In 2014 the world´s death toll in commercial air transport rose nearly four times over the 2013 numbers. Spectacular accidents crippled the unprecedented safety record of the previous year. However Middle East operators as a whole showed no increase.
Accident numbers reached their second highest level in ten years, writes Jan-Arwed Richter, founder of the Hamburg Jet Airliner Crash Data Evaluation Centre (JACDEC). The number stands almost four times higher than in the previous year, when only 251 people were killed in aviation accidents, Richter explained.
About half of the fatalities came from the Asia-Pacific region. Although flying remains the safest way of travelling, 2014 marks an atypical year following a series of years with falling numbers of victims.

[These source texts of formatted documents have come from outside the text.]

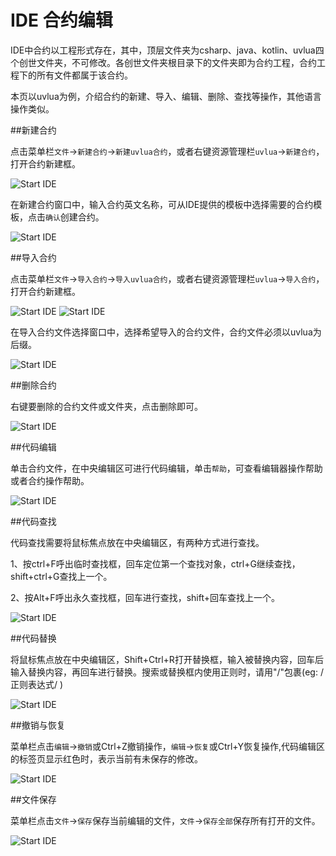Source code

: # IDE 合约编辑

IDE中合约以工程形式存在，其中，顶层文件夹为csharp、java、kotlin、uvlua四个创世文件夹，不可修改。各创世文件夹根目录下的文件夹即为合约工程，合约工程下的所有文件都属于该合约。

本页以uvlua为例，介绍合约的新建、导入、编辑、删除、查找等操作，其他语言操作类似。

##新建合约

点击菜单栏`文件`->`新建合约`->`新建uvlua合约`，或者右键资源管理栏`uvlua`->`新建合约`，打开合约新建框。

![Start IDE](/img/research/contract_new_in.png)

在新建合约窗口中，输入合约英文名称，可从IDE提供的模板中选择需要的合约模板，点击`确认`创建合约。

![Start IDE](/img/research/contract_new.png)

##导入合约

点击菜单栏`文件`->`导入合约`->`导入uvlua合约`，或者右键资源管理栏`uvlua`->`导入合约`，打开合约新建框。

![Start IDE](/img/research/contract_import_in.png)
![Start IDE](/img/research/contract_import_in1.png)

在导入合约文件选择窗口中，选择希望导入的合约文件，合约文件必须以uvlua为后缀。

![Start IDE](/img/research/contract_import.png)

##删除合约

右键要删除的合约文件或文件夹，点击删除即可。

![Start IDE](/img/research/contract_del.png)

##代码编辑

单击合约文件，在中央编辑区可进行代码编辑，单击`帮助`，可查看编辑器操作帮助或者合约操作帮助。

![Start IDE](/img/research/contract_edit.png)

##代码查找

代码查找需要将鼠标焦点放在中央编辑区，有两种方式进行查找。

1、按ctrl+F呼出临时查找框，回车定位第一个查找对象，ctrl+G继续查找，shift+ctrl+G查找上一个。

2、按Alt+F呼出永久查找框，回车进行查找，shift+回车查找上一个。

![Start IDE](/img/research/contract_find.png)

##代码替换

将鼠标焦点放在中央编辑区，Shift+Ctrl+R打开替换框，输入被替换内容，回车后输入替换内容，再回车进行替换。搜索或替换框内使用正则时，请用"/"包裹(eg: /正则表达式/ )

![Start IDE](/img/research/contract_replace.png)

##撤销与恢复

菜单栏点击`编辑`->`撤销`或Ctrl+Z撤销操作，`编辑`->`恢复`或Ctrl+Y恢复操作,代码编辑区的标签页显示红色时，表示当前有未保存的修改。

![Start IDE](/img/research/contract_redo.png)

##文件保存

菜单栏点击`文件`->`保存`保存当前编辑的文件，`文件`->`保存全部`保存所有打开的文件。

![Start IDE](/img/research/contract_save.png)

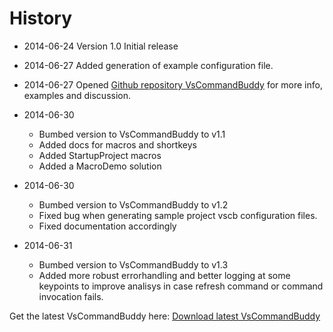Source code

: # History
- 2014-06-24 Version 1.0 Initial release
- 2014-06-27 Added generation of example configuration file.
- 2014-06-27 Opened [Github repository VsCommandBuddy](../README.md) for more info, examples and discussion.

- 2014-06-30 
	* Bumbed version to VsCommandBuddy to v1.1
	* Added docs for macros and shortkeys
	* Added StartupProject macros
	* Added a MacroDemo solution
	
- 2014-06-30 
	* Bumbed version to VsCommandBuddy to v1.2
	* Fixed bug when generating sample project vscb configuration files.
	* Fixed documentation accordingly

- 2014-06-31
	* Bumbed version to VsCommandBuddy to v1.3
	* Added more robust errorhandling and better logging at some keypoints to improve analisys in case refresh command or command invocation fails.


Get the latest VsCommandBuddy here: [Download latest VsCommandBuddy](http://visualstudiogallery.msdn.microsoft.com/f5da988e-2ec1-4061-a569-46d09733c668)

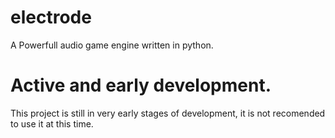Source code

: # electrode
A Powerfull audio game engine written in python.
# Active and early development.
This project is still in very early stages of development, it is not recomended to use it at this time.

The world’s new leading airline in terms of its safety record, is Cathay Pacific from Hong Kong, followed by Emirates, EVA Air of Taiwan and Air Canada. The safest airline in Europe is now the Dutch KLM in fifth place, ahead of Air New Zealand and Qantas of Australia.
However the Middle East comes out well, maintaining incident levels at 57, and with the two UAE operators bracketing the top ten. Emirates came second only to Cathay Pacific, while Etihad ranked tenth out of 60.
Lufthansa remains unchanged claimed their 12th place. Germany’s second largest airline Air Berlin climbed from 26th to 20th place.
From the 60 largest airlines included, more than half a dozen lost one of their aircraft, says the article. The JACDEC safety score is primarily calculated by the revenue traffic performance of an airline in relation to the number of serious incidents and total losses it experienced up to 30 years back.
The safest regions were North America and Eurasia (including Russia plus all GUS States east of Ukraine). These regions stand out, with not a single flight accident death in 2014.
Most deaths occurred in the Asia-Pacific region, where the half of all fatalities occurred in the past year.